Corriere della Sera, 26 agosto 2015
La Cina fa sempre più paura. Ad allarmare è più che altro il suo indebitamento: dai 7mila miliardi di dollari del 2007 ai 28mila miliardi della metà del 2014, pari al 285% del Pil. E la metà dei nuovi prestiti provengono dal sistema bancario ombra. Tuttavia il Paese ha una grande risorsa: migliaia di miliardi di riserve in dollari
C’è stato un tempo, neanche troppo remoto, in cui per dire che un Paese cresceva a doppia cifra e aveva un’economia in buona salute, si usava l’espressione «È la nuova Cina». E poi? E poi quella che è stata definita la peggiore tra le bolle attese dai mercati, è esplosa, creando un tale livello di panico da far resuscitare i fantasmi di Lehman Brothers.
All’inizio dell’anno il governatore della Banca popolare cinese, Zhou Xiaochuan, era pronto a scommettere che la scena di un risparmiatore occidentale che si reca in una banca cinese per chiedere un mutuo o un prestito sarebbe presto diventata realtà, se non addirittura «tendenza». Le cose potrebbero andare diversamente, soprattutto dopo la tempesta asiatica di questi giorni a cui la People’s Bank of China ha cercato di mettere degli argini: ieri, a mercati chiusi, è stato comunicato un taglio dello 0,25% dei tassi di interesse e un abbassamento di mezzo punto percentuale del tetto di riserva obbligatoria imposto alle banche, ora al 18% per i maggiori istituti. Effettuata una nuova iniezione di liquidità da 150 miliardi di yuan (23,4 miliardi di dollari) dopo quella, dello stesso importo, attuata la settimana scorsa a favore del sistema bancario.
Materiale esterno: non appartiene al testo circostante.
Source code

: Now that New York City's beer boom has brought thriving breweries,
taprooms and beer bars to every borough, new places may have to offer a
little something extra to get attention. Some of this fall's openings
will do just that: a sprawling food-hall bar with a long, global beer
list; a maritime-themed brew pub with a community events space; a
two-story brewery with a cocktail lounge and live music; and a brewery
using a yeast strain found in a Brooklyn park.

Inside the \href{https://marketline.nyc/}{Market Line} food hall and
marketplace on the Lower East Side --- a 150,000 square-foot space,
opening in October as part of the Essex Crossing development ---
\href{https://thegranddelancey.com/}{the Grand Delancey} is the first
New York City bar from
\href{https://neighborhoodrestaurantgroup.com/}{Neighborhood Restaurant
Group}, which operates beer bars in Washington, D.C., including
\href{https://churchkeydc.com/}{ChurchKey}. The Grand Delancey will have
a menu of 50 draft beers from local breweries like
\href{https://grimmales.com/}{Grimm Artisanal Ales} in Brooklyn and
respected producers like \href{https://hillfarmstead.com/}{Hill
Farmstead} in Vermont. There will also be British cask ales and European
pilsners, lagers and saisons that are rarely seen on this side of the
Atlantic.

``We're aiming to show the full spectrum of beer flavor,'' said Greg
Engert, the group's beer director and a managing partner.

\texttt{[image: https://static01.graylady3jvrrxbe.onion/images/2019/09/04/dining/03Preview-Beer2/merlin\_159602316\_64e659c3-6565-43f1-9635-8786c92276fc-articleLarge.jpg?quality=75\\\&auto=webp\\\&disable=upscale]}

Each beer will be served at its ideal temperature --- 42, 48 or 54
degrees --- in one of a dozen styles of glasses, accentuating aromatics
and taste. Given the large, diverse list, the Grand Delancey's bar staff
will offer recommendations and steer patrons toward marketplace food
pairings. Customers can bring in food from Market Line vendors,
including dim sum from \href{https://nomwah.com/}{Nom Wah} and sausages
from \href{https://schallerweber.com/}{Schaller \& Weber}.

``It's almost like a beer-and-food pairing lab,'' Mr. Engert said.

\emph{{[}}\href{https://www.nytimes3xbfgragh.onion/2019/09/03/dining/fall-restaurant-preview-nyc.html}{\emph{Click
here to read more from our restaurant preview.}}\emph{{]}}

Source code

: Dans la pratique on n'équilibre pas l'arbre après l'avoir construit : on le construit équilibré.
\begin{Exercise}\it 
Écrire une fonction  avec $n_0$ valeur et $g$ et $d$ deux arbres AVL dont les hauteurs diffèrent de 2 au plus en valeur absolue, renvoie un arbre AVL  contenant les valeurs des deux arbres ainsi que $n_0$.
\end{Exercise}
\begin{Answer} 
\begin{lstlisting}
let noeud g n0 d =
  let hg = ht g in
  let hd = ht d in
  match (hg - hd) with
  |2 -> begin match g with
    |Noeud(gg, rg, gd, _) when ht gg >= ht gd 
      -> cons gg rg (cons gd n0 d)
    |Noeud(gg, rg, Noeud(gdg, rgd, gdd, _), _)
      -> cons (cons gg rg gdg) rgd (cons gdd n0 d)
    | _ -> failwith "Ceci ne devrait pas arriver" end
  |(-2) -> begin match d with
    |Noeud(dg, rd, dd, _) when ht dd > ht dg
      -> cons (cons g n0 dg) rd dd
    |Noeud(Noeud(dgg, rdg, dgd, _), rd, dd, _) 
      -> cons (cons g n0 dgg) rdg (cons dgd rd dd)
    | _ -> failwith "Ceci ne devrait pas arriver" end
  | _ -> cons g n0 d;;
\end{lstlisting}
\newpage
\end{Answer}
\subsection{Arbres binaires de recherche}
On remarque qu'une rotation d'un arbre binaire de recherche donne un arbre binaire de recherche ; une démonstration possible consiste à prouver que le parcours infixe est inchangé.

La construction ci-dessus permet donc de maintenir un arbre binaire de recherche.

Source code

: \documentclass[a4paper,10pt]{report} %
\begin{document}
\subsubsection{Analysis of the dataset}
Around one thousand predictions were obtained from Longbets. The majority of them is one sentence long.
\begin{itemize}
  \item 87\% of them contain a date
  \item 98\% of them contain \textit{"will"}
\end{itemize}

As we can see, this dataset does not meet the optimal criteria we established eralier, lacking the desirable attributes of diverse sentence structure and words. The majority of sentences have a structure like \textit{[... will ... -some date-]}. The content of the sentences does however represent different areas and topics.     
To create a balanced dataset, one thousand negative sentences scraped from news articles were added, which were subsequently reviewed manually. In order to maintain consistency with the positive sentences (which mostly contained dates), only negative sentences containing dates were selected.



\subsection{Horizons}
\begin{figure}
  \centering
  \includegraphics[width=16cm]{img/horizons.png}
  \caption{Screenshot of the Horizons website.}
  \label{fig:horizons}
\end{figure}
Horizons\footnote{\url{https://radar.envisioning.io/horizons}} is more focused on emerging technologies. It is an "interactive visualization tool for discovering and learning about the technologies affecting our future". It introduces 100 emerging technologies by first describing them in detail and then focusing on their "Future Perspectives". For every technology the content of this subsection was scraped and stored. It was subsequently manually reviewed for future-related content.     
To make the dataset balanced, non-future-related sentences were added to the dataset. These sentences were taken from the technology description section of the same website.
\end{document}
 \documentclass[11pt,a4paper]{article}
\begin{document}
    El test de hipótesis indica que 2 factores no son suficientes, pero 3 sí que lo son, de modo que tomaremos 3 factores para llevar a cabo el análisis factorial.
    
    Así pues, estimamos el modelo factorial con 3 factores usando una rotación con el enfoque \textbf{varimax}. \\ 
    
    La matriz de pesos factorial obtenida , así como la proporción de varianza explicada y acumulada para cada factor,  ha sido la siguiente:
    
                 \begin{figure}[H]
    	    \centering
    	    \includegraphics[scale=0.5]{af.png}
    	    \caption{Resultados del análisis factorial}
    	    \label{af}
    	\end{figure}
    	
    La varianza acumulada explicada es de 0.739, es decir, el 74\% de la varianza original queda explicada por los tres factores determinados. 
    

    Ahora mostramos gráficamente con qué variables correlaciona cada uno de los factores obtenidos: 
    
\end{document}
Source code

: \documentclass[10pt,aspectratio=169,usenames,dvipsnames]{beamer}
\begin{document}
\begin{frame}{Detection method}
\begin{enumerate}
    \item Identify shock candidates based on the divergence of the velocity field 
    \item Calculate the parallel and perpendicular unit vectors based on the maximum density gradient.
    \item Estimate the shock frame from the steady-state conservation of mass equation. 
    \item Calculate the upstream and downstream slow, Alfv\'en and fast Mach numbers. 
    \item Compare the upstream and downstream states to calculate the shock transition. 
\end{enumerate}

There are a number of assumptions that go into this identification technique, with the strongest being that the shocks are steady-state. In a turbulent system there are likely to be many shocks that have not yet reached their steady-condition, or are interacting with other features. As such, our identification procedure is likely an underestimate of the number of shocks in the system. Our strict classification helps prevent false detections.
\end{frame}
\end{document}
Ma la Cina ora fa paura a livello globale: irrompe nel dibattito politico americano con la destra furiosa con Barack Obama, la cui posizione nei confronti di Pechino è considerata troppo molle. Il Giappone ha fatto sapere che lavorerà coi partner del G7 per neutralizzare il potenziale impatto sulla crescita legato alle turbolenze sui mercati azionari. Per Kenneth Rogoff, l’ex capo economista del Fmi interpellato dal New York Times «la Cina è molto vulnerabile ma se la caverà». Ad allarmare, ha spiegato, è più che altro il suo indebitamento: dai 7mila miliardi di dollari del 2007 ai 28mila miliardi della metà del 2014, pari al 285% del Pil. «È preoccupante – spiega – perché la metà dei prestiti sono legati al mercato immobiliare, perché la metà dei nuovi prestiti provengono dal sistema bancario ombra, che non è regolato, e perché l’indebitamento di molti enti locali non è sostenibile». Dunque, potenzialmente, la Cina è un grosso rischio. Tuttavia, ha precisato l’economista, il Paese ha una grande risorsa: migliaia di miliardi di riserve in dollari che, sostiene Rogoff, rappresentano per ora uno strumento sufficiente ad evitare una crisi incontenibile.